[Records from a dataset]
[Start of section]
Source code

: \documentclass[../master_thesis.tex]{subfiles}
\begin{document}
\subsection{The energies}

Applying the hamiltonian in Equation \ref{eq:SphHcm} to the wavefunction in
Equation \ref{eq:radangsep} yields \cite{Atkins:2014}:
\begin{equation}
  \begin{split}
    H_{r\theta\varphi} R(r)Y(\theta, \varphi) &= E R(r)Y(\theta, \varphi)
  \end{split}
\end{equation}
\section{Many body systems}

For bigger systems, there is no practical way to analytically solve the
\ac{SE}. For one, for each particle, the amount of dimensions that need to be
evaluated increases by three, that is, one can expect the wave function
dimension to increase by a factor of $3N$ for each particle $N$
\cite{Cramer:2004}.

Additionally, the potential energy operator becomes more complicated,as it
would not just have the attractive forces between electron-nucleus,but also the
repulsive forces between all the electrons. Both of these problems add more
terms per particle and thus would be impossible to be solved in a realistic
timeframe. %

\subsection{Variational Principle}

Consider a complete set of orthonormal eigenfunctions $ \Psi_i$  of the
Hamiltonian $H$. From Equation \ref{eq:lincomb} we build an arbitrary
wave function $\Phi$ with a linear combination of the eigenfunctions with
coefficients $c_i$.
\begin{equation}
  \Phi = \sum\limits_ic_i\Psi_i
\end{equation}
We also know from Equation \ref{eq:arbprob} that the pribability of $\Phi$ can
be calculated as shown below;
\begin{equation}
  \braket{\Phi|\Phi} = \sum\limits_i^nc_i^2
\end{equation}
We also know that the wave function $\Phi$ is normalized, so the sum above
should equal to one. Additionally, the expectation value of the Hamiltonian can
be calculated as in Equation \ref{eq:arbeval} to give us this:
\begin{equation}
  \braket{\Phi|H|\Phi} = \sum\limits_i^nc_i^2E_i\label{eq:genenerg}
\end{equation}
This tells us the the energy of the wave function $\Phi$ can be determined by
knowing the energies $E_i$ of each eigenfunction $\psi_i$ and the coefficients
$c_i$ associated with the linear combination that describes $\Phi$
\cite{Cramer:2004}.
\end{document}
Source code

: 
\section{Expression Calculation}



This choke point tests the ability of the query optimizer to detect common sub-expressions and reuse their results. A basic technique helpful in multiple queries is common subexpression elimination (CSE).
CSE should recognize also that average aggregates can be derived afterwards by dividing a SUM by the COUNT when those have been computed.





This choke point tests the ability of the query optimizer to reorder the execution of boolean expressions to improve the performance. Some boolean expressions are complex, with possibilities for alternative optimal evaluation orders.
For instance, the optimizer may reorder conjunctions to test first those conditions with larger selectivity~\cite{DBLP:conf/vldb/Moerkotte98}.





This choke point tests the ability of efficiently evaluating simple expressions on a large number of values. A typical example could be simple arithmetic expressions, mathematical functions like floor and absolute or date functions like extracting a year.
[End of section]
» **Instructions to follow**
All of the data above needs to be written out again, exactly.

» **Answer section**
Source code

: \documentclass[../master_thesis.tex]{subfiles}
\begin{document}
\subsection{The energies}

Applying the hamiltonian in Equation \ref{eq:SphHcm} to the wavefunction in
Equation \ref{eq:radangsep} yields \cite{Atkins:2014}:
\begin{equation}
  \begin{split}
    H_{r\theta\varphi} R(r)Y(\theta, \varphi) &= E R(r)Y(\theta, \varphi)
  \end{split}
\end{equation}
\section{Many body systems}

For bigger systems, there is no practical way to analytically solve the
\ac{SE}. For one, for each particle, the amount of dimensions that need to be
evaluated increases by three, that is, one can expect the wave function
dimension to increase by a factor of $3N$ for each particle $N$
\cite{Cramer:2004}.

Additionally, the potential energy operator becomes more complicated,as it
would not just have the attractive forces between electron-nucleus,but also the
repulsive forces between all the electrons. Both of these problems add more
terms per particle and thus would be impossible to be solved in a realistic
timeframe. %

\subsection{Variational Principle}

Consider a complete set of orthonormal eigenfunctions $ \Psi_i$  of the
Hamiltonian $H$. From Equation \ref{eq:lincomb} we build an arbitrary
wave function $\Phi$ with a linear combination of the eigenfunctions with
coefficients $c_i$.
\begin{equation}
  \Phi = \sum\limits_ic_i\Psi_i
\end{equation}
We also know from Equation \ref{eq:arbprob} that the pribability of $\Phi$ can
be calculated as shown below;
\begin{equation}
  \braket{\Phi|\Phi} = \sum\limits_i^nc_i^2
\end{equation}
We also know that the wave function $\Phi$ is normalized, so the sum above
should equal to one. Additionally, the expectation value of the Hamiltonian can
be calculated as in Equation \ref{eq:arbeval} to give us this:
\begin{equation}
  \braket{\Phi|H|\Phi} = \sum\limits_i^nc_i^2E_i\label{eq:genenerg}
\end{equation}
This tells us the the energy of the wave function $\Phi$ can be determined by
knowing the energies $E_i$ of each eigenfunction $\psi_i$ and the coefficients
$c_i$ associated with the linear combination that describes $\Phi$
\cite{Cramer:2004}.
\end{document}
Source code

: 
\section{Expression Calculation}



This choke point tests the ability of the query optimizer to detect common sub-expressions and reuse their results. A basic technique helpful in multiple queries is common subexpression elimination (CSE).
CSE should recognize also that average aggregates can be derived afterwards by dividing a SUM by the COUNT when those have been computed.





This choke point tests the ability of the query optimizer to reorder the execution of boolean expressions to improve the performance. Some boolean expressions are complex, with possibilities for alternative optimal evaluation orders.
For instance, the optimizer may reorder conjunctions to test first those conditions with larger selectivity~\cite{DBLP:conf/vldb/Moerkotte98}.





This choke point tests the ability of efficiently evaluating simple expressions on a large number of values. A typical example could be simple arithmetic expressions, mathematical functions like floor and absolute or date functions like extracting a year.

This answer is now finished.